As you’re reading this, take a quick moment to frown. Did you know that it takes 43 muscles to frown, but only 17 muscles to smile? For many of us, negative emotions are not hard to come by. Stressors often appear out of nowhere, in response to a person, situation, or thought. According to a 2015 study published in the journal Psychological Science, negative emotions predicted poorer health in the United States than in Japan. Cultural differences and societal perceptions can certainly have an impact on the way emotions influence us; if you’re looking to enhance your health in recovery, focusing on incorporating positive emotions could generally help.

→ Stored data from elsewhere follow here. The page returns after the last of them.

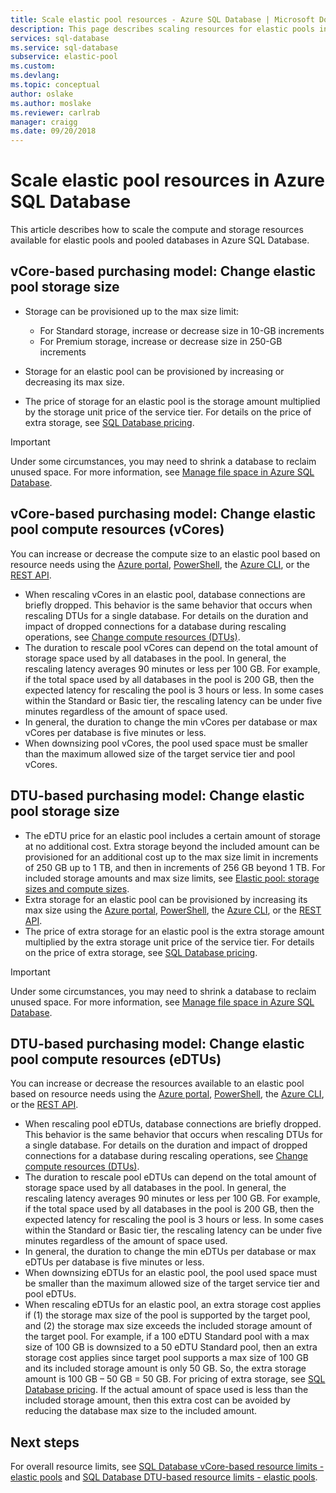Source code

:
 ```yaml
---
title: Scale elastic pool resources - Azure SQL Database | Microsoft Docs
description: This page describes scaling resources for elastic pools in Azure SQL Database.
services: sql-database
ms.service: sql-database
subservice: elastic-pool
ms.custom: 
ms.devlang: 
ms.topic: conceptual
author: oslake
ms.author: moslake
ms.reviewer: carlrab
manager: craigg
ms.date: 09/20/2018
---
```

# Scale elastic pool resources in Azure SQL Database

This article describes how to scale the compute and storage resources available for elastic pools and pooled databases in Azure SQL Database.

## vCore-based purchasing model: Change elastic pool storage size

- Storage can be provisioned up to the max size limit:

  - For Standard storage, increase or decrease size in 10-GB increments
  - For Premium storage, increase or decrease size in 250-GB increments
- Storage for an elastic pool can be provisioned by increasing or decreasing its max size.
- The price of storage for an elastic pool is the storage amount multiplied by the storage unit price of the service tier. For details on the price of extra storage, see [SQL Database pricing](https://azure.microsoft.com/pricing/details/sql-database/).

> [!IMPORTANT]
> Under some circumstances, you may need to shrink a database to reclaim unused space. For more information, see [Manage file space in Azure SQL Database](sql-database-file-space-management.md).

## vCore-based purchasing model: Change elastic pool compute resources (vCores)

You can increase or decrease the compute size to an elastic pool based on resource needs using the [Azure portal](sql-database-elastic-pool-manage.md#azure-portal-manage-elastic-pools-and-pooled-databases), [PowerShell](/powershell/module/azurerm.sql/set-azurermsqlelasticpool), the [Azure CLI](/cli/azure/sql/elastic-pool#az-sql-elastic-pool-update), or the [REST API](/rest/api/sql/elasticpools/update).

- When rescaling vCores in an elastic pool, database connections are briefly dropped. This behavior is the same behavior that occurs when rescaling DTUs for a single database. For details on the duration and impact of dropped connections for a database during rescaling operations, see [Change compute resources (DTUs)](sql-database-single-database-scale.md#dtu-based-purchasing-model-change-compute-resources-dtus).
- The duration to rescale pool vCores can depend on the total amount of storage space used by all databases in the pool. In general, the rescaling latency averages 90 minutes or less per 100 GB. For example, if the total space used by all databases in the pool is 200 GB, then the expected latency for rescaling the pool is 3 hours or less. In some cases within the Standard or Basic tier, the rescaling latency can be under five minutes regardless of the amount of space used.
- In general, the duration to change the min vCores per database or max vCores per database is five minutes or less.
- When downsizing pool vCores, the pool used space must be smaller than the maximum allowed size of the target service tier and pool vCores.

## DTU-based purchasing model: Change elastic pool storage size

- The eDTU price for an elastic pool includes a certain amount of storage at no additional cost. Extra storage beyond the included amount can be provisioned for an additional cost up to the max size limit in increments of 250 GB up to 1 TB, and then in increments of 256 GB beyond 1 TB. For included storage amounts and max size limits, see [Elastic pool: storage sizes and compute sizes](sql-database-dtu-resource-limits-elastic-pools.md#elastic-pool-storage-sizes-and-compute-sizes).
- Extra storage for an elastic pool can be provisioned by increasing its max size using the [Azure portal](sql-database-elastic-pool-manage.md#azure-portal-manage-elastic-pools-and-pooled-databases), [PowerShell](/powershell/module/azurerm.sql/set-azurermsqlelasticpool), the [Azure CLI](/cli/azure/sql/elastic-pool#az-sql-elastic-pool-update), or the [REST API](/rest/api/sql/elasticpools/update).
- The price of extra storage for an elastic pool is the extra storage amount multiplied by the extra storage unit price of the service tier. For details on the price of extra storage, see [SQL Database pricing](https://azure.microsoft.com/pricing/details/sql-database/).

> [!IMPORTANT]
> Under some circumstances, you may need to shrink a database to reclaim unused space. For more information, see [Manage file space in Azure SQL Database](sql-database-file-space-management.md).

## DTU-based purchasing model: Change elastic pool compute resources (eDTUs)

You can increase or decrease the resources available to an elastic pool based on resource needs using the [Azure portal](sql-database-elastic-pool-manage.md#azure-portal-manage-elastic-pools-and-pooled-databases), [PowerShell](/powershell/module/azurerm.sql/set-azurermsqlelasticpool), the [Azure CLI](/cli/azure/sql/elastic-pool#az-sql-elastic-pool-update), or the [REST API](/rest/api/sql/elasticpools/update).

- When rescaling pool eDTUs, database connections are briefly dropped. This behavior is the same behavior that occurs when rescaling DTUs for a single database. For details on the duration and impact of dropped connections for a database during rescaling operations, see [Change compute resources (DTUs)](sql-database-single-database-scale.md#dtu-based-purchasing-model-change-compute-resources-dtus).
- The duration to rescale pool eDTUs can depend on the total amount of storage space used by all databases in the pool. In general, the rescaling latency averages 90 minutes or less per 100 GB. For example, if the total space used by all databases in the pool is 200 GB, then the expected latency for rescaling the pool is 3 hours or less. In some cases within the Standard or Basic tier, the rescaling latency can be under five minutes regardless of the amount of space used.
- In general, the duration to change the min eDTUs per database or max eDTUs per database is five minutes or less.
- When downsizing eDTUs for an elastic pool, the pool used space must be smaller than the maximum allowed size of the target service tier and pool eDTUs.
- When rescaling eDTUs for an elastic pool, an extra storage cost applies if (1) the storage max size of the pool is supported by the target pool, and (2) the storage max size exceeds the included storage amount of the target pool. For example, if a 100 eDTU Standard pool with a max size of 100 GB is downsized to a 50 eDTU Standard pool, then an extra storage cost applies since target pool supports a max size of 100 GB and its included storage amount is only 50 GB. So, the extra storage amount is 100 GB – 50 GB = 50 GB. For pricing of extra storage, see [SQL Database pricing](https://azure.microsoft.com/pricing/details/sql-database/). If the actual amount of space used is less than the included storage amount, then this extra cost can be avoided by reducing the database max size to the included amount.

## Next steps

For overall resource limits, see [SQL Database vCore-based resource limits - elastic pools](sql-database-vcore-resource-limits-elastic-pools.md) and [SQL Database DTU-based resource limits - elastic pools](sql-database-dtu-resource-limits-elastic-pools.md).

Previous research has shown that positive emotions such as joy, interest, contentment, love, and more all not only affect us at the moment but may flourish and contribute to us long-term as well. A study conducted by a researcher from the University of Michigan emphasized that while negative emotions (which may stem from stress) narrow our perspective on life experiences, positive emotions undo lingering negative emotions and broaden our perspective – making room for even more happiness, growth, and healing.
When we experience a lot of stress, our body elicits a response from our immune system, which therefore causes the body to release pro-inflammatory cytokines – which help the body fight against infection. If we experience stress for prolonged periods of time, however, this constant release of cytokines can be very bad for the body and your overall health. According to the Scientific American, this can lead to weakened immune system support, heart disease, osteoporosis, and autoimmune diseases including type 2 diabetes.
A 2015 study published in the journal Emotion sought to explore how positive emotions can affect this interaction between stress and cytokines release; researchers found that not only did positive emotions predict lower levels of pro-inflammatory cytokine release, but the emotion “to be in awe” was a key contributor to this! Try to focus on the positives as much as you can. Allow yourself to feel and experience stress and negative emotions, but always seek support and other healthy outlets so that your situation doesn’t become so severe that you develop a mental illness or other health condition.